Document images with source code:
---------------

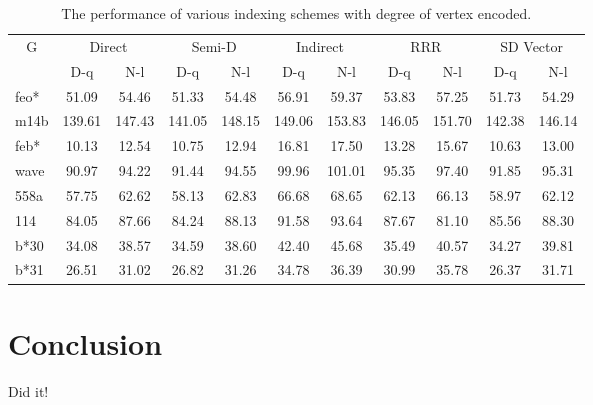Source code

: \documentclass[12pt,glossary]{dalthesis}
\begin{document}
\begin{table}[h]
\caption{The performance of various indexing schemes with degree of vertex encoded.}
\label{my-label}
\begin{tabular}{|l||c|c||c|c||c|c||c|c||c|c|}
\hline
\multicolumn{1}{|c||}{\multirow{2}{*}{G}} & \multicolumn{2}{c||}{Direct} & \multicolumn{2}{c||}{Semi-D} & \multicolumn{2}{c||}{Indirect} & \multicolumn{2}{c||}{RRR} & \multicolumn{2}{c|}{SD Vector} \\
\cline{2-11}
\multicolumn{1}{|c||}{}                       & D-q          & N-l         & D-q          & N-l         & D-q           & N-l          & D-q        & N-l        & D-q           & N-l           \\ \hline
feo*                                    & 51.09        & 54.46       & 51.33        & 54.48       & 56.91         & 59.37        & 53.83      & 57.25      & 51.73         & 54.29         \\
m14b                                       & 139.61       & 147.43      & 141.05       & 148.15      & 149.06        & 153.83       & 146.05     & 151.70     & 142.38        & 146.14        \\
feb*                                     & 10.13        & 12.54       & 10.75        & 12.94       & 16.81         & 17.50        & 13.28      & 15.67      & 10.63         & 13.00         \\
wave                                       & 90.97        & 94.22       & 91.44        & 94.55       & 99.96         & 101.01       & 95.35      & 97.40      & 91.85         & 95.31         \\
558a                                       & 57.75        & 62.62       & 58.13        & 62.83       & 66.68         & 68.65        & 62.13      & 66.13      & 58.97         & 62.12         \\
114                                        & 84.05        & 87.66       & 84.24        & 88.13       & 91.58         & 93.64        & 87.67      & 81.10      & 85.56         & 88.30         \\
b*30                                   & 34.08        & 38.57       & 34.59        & 38.60       & 42.40         & 45.68        & 35.49      & 40.57      & 34.27         & 39.81         \\
b*31                                   & 26.51        & 31.02       & 26.82        & 31.26       & 34.78         & 36.39        & 30.99      & 35.78      & 26.37         & 31.71        \\ 	\hline
\end{tabular}
\end{table}



\chapter{Conclusion}

Did it!



\end{document}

---------------

Write out every line from the entries where "begin" appears.

Written response →
\begin{document}
\begin{table}[h]
\begin{tabular}{|l||c|c||c|c||c|c||c|c||c|c|}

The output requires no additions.